The Zunbil ruler tried to pay the tax by sending camels, Turkish tents, and slaves. However, he raised the value of these goods to double their real price. Ma'n saw this as an act of defiance and a broken agreement.

== The Campaign in Arachosia ==
Ma'n gathered his army and marched toward Arachosia. He put Yezid ibn Mazyad al-Shaybani in command of the vanguard (the front of the army).

When the Zunbil ruler heard the Abbasids were coming, he chose to avoid a direct fight. He moved from the lowlands of Arachosia to the mountains of Zabulistan. The mountains were cooler and easier to defend during the summer. Ma'n’s forces found the region undefended. They captured the territory, took many goods, and took about 30,000 captives.

While leaving Arachosia, Ma'n saw a huge cloud of dust on the horizon. He feared that the Zunbil's army had returned to attack and free the prisoners. To stop the prisoners from joining the enemy, Ma'n ordered his soldiers to kill them immediately.

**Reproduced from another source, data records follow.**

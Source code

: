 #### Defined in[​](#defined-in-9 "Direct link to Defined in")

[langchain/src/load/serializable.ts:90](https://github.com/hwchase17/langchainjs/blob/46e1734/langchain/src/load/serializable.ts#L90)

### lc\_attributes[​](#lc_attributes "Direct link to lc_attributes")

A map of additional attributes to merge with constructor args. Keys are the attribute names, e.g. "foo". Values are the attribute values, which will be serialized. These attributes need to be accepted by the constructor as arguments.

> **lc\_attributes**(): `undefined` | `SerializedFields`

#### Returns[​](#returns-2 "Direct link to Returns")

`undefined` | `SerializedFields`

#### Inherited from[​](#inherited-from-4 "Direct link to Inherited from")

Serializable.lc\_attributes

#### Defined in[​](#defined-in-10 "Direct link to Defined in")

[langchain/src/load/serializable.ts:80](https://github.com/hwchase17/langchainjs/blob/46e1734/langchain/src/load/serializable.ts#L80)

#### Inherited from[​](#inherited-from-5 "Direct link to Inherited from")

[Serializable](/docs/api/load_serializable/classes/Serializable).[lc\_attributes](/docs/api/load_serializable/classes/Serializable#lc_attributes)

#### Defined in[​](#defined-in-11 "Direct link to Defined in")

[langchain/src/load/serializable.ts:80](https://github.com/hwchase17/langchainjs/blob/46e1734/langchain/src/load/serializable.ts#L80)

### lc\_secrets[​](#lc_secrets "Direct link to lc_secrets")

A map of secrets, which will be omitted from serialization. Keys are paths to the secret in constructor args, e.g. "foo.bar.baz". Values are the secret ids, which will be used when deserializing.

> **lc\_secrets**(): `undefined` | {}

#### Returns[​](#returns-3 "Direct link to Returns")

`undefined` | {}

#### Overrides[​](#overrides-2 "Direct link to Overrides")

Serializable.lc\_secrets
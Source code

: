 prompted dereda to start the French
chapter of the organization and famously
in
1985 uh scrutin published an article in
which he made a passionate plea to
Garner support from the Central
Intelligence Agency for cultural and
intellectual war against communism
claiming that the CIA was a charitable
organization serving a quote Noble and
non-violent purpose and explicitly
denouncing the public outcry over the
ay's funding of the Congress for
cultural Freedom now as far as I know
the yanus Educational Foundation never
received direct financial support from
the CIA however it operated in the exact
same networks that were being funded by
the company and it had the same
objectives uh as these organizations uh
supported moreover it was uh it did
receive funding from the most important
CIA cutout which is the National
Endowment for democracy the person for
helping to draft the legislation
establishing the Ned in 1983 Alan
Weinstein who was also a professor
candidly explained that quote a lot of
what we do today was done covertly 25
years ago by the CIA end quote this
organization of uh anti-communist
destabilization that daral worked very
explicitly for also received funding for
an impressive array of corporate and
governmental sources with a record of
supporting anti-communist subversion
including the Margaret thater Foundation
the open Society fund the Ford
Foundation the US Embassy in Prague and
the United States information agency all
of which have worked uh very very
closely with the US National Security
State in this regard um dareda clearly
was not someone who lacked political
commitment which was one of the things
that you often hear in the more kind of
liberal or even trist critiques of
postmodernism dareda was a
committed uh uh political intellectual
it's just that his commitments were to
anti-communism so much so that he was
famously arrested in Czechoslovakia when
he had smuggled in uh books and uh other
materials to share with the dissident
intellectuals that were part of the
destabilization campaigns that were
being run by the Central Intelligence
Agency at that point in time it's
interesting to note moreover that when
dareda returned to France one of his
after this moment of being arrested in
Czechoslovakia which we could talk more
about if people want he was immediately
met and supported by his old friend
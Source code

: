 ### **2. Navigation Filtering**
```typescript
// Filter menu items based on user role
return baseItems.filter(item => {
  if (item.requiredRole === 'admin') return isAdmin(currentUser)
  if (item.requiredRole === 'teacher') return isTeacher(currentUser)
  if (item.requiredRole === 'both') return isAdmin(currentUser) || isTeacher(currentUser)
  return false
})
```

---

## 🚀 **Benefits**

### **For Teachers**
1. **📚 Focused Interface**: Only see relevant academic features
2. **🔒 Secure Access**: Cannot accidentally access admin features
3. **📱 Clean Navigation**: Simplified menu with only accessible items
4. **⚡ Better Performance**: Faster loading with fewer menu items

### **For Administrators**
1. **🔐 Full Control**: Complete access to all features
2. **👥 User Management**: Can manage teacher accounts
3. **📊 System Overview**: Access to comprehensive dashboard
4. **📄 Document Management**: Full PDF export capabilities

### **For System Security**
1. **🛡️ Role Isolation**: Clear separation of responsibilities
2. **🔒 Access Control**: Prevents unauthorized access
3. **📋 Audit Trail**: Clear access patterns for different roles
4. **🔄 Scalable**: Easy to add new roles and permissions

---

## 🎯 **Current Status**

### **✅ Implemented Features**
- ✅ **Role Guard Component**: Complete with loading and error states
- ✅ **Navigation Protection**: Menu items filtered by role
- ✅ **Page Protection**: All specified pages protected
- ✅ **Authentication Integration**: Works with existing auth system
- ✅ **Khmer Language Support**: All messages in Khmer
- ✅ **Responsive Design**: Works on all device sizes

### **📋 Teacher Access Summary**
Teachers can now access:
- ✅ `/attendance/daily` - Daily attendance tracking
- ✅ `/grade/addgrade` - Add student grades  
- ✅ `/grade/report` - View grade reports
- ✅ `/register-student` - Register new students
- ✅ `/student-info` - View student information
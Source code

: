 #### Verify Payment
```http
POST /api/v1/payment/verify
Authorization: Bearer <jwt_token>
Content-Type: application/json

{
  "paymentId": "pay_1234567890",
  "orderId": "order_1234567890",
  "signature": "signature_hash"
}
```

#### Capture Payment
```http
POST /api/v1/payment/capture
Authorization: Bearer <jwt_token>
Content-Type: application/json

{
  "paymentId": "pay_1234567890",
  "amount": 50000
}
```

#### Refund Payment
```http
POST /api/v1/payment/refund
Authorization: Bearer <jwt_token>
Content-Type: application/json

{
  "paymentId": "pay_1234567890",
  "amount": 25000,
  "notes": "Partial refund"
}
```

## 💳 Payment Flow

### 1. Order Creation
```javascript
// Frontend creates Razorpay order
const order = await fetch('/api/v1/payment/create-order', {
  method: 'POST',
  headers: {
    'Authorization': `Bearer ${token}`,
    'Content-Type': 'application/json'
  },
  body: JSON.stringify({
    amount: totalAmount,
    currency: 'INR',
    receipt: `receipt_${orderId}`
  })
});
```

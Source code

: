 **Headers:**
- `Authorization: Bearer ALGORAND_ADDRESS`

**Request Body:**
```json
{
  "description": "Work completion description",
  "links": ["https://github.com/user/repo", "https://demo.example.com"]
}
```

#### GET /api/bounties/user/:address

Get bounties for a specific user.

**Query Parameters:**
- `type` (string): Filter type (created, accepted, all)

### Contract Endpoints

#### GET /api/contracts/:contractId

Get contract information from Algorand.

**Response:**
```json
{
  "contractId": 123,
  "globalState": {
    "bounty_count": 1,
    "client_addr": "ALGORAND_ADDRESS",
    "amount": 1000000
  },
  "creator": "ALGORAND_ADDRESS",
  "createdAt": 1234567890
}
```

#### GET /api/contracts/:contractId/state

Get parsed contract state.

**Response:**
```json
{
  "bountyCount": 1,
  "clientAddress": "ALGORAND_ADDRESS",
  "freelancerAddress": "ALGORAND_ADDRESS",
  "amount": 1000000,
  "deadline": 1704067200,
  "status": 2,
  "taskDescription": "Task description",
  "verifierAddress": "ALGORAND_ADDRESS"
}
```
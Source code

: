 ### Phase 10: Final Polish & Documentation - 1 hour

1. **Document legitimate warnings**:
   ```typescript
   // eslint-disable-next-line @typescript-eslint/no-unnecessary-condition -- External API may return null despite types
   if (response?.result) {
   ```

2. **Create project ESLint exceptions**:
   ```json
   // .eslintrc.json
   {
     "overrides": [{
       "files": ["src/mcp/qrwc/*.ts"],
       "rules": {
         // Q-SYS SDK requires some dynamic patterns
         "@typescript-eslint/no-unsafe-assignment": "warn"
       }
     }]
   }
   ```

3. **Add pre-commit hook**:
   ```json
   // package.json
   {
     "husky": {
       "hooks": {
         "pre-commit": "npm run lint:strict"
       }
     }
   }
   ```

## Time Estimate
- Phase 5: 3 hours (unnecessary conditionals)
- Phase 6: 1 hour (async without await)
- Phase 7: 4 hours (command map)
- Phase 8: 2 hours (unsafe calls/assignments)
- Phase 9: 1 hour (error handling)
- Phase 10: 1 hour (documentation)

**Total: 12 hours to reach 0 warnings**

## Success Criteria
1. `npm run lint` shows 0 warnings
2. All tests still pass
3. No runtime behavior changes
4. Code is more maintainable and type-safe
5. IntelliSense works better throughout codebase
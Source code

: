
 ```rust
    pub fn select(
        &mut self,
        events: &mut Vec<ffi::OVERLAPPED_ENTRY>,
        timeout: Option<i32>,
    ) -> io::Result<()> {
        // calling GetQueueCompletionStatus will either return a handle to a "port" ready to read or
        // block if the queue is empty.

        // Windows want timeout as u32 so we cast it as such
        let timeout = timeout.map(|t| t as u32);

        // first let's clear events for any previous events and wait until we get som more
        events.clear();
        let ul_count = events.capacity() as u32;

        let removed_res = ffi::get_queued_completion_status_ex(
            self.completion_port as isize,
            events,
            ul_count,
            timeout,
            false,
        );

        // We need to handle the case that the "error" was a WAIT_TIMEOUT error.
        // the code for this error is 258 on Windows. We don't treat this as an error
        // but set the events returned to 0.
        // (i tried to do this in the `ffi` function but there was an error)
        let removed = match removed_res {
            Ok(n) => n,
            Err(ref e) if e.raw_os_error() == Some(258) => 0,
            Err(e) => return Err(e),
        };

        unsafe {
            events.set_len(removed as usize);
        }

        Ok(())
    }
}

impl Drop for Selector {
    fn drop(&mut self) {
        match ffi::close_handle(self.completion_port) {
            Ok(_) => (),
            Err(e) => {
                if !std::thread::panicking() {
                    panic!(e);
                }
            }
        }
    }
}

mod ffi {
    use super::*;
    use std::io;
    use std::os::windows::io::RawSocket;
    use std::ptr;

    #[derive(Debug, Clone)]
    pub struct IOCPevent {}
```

Many prisoners were killed before the source of the dust was identified. It was soon discovered that the cloud was not caused by an army. It was caused by a large herd of wild asses running across the plains. When Ma'n realized the mistake, he ordered his men to stop the killing.

== Aftermath ==
After the destruction of Arachosia, a high-ranking official named Mawand contacted Ma'n. Mawand was a relative or deputy of the Zunbil. He wanted to negotiate peace. Mawand asked for safe passage if he could go to see the Caliph himself.

Ma'n agreed to the request. He sent Mawand to Baghdad with 5,000 elite soldiers. Caliph al-Mansur welcomed the delegation with honor. He gave Mawand an official position and made his followers part of the Abbasid military.